Dave Keenan wrote: Sat Sep 04, 2021 4:33 pm I assume you're suggesting we should allow the four different spellings "php", "pph", "fp" or "pf", as well as the three pronunciations /fəp/, /pəf/ and /pf/?
Yes, I was suggesting that.
So far we've allowed alternative pronunciations to reduce the number of spellings, and we've allowed alternative spellings to reduce the number of pronunciations. But allowing both pf and fp proliferates both spellings and pronunciations.

Is the fact that Germans find "pfai" easier than "fpai", a good enough reason to do that?
Interesting point. Probably not.
....if you listen to anyone other than a German pronounce "pfennig", the "p" just gets dropped.
Compare the German and Spanish males here: https://forvo.com/word/pfennig/
In which case "pfai" would be indistinguishable from "fai"  .

Whereas fpai seems likely to always be pronounced fəpai and so remain distinct from from fai.
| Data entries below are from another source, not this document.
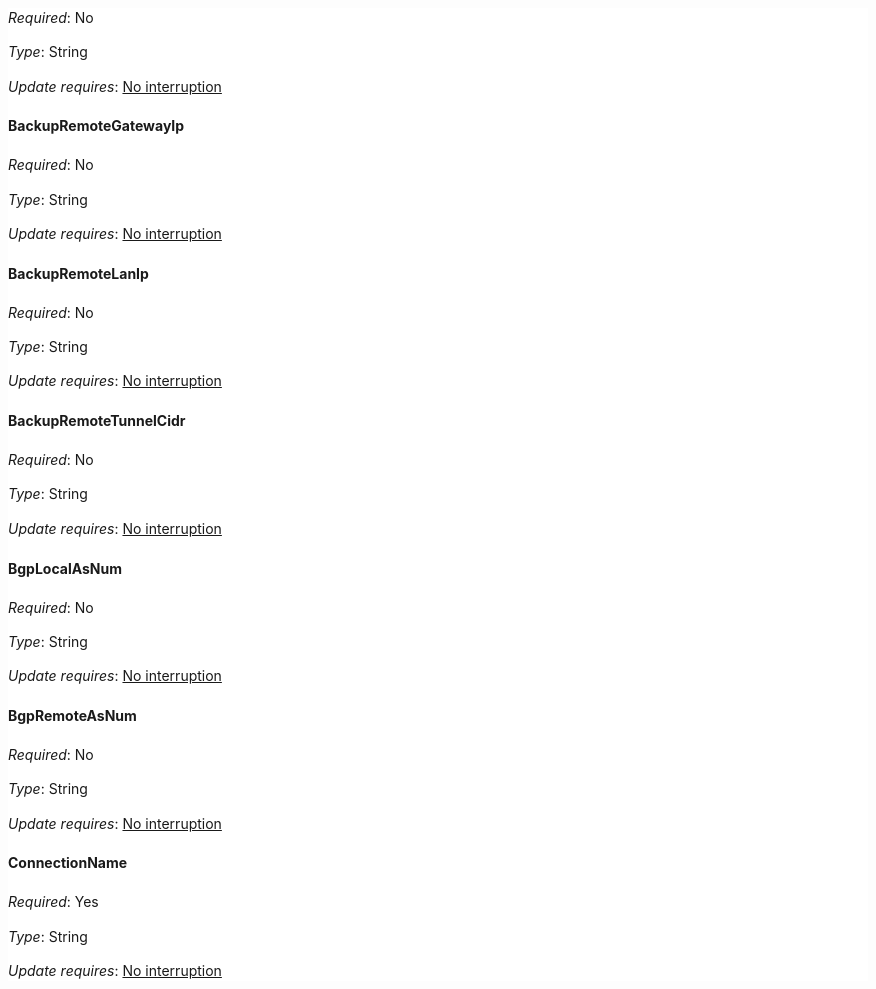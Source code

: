 _Required_: No

_Type_: String

_Update requires_: [No interruption](https://docs.aws.amazon.com/AWSCloudFormation/latest/UserGuide/using-cfn-updating-stacks-update-behaviors.html#update-no-interrupt)

#### BackupRemoteGatewayIp

_Required_: No

_Type_: String

_Update requires_: [No interruption](https://docs.aws.amazon.com/AWSCloudFormation/latest/UserGuide/using-cfn-updating-stacks-update-behaviors.html#update-no-interrupt)

#### BackupRemoteLanIp

_Required_: No

_Type_: String

_Update requires_: [No interruption](https://docs.aws.amazon.com/AWSCloudFormation/latest/UserGuide/using-cfn-updating-stacks-update-behaviors.html#update-no-interrupt)

#### BackupRemoteTunnelCidr

_Required_: No

_Type_: String

_Update requires_: [No interruption](https://docs.aws.amazon.com/AWSCloudFormation/latest/UserGuide/using-cfn-updating-stacks-update-behaviors.html#update-no-interrupt)

#### BgpLocalAsNum

_Required_: No

_Type_: String

_Update requires_: [No interruption](https://docs.aws.amazon.com/AWSCloudFormation/latest/UserGuide/using-cfn-updating-stacks-update-behaviors.html#update-no-interrupt)

#### BgpRemoteAsNum

_Required_: No

_Type_: String

_Update requires_: [No interruption](https://docs.aws.amazon.com/AWSCloudFormation/latest/UserGuide/using-cfn-updating-stacks-update-behaviors.html#update-no-interrupt)

#### ConnectionName

_Required_: Yes

_Type_: String

_Update requires_: [No interruption](https://docs.aws.amazon.com/AWSCloudFormation/latest/UserGuide/using-cfn-updating-stacks-update-behaviors.html#update-no-interrupt)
Also a good point. So that's a risk we shouldn't take. So we shouldn't use pf/pph in general.
Do we allow the "pf" spelling and pronunciation only for Germans? We require "tch" in place of "ch" only in French. But that doesn't change the pronunciation. It preserves it.
Right. I don't know German well enough to say whether or not /fp/ as an initial consonant cluster is productive for German speakers. Even if not, it's not for English speakers, so Germans could use an intervening schwa to make it work, as we do. So let's not use pf/pph at all.
...I think the danger of a silent "m" in "mn", like the danger of a silent "p" in "pf", and the lack of any serious problem with /ngn/, means that we should not use "m" here.
Agreed with that too, so never mind about the nn → m idea.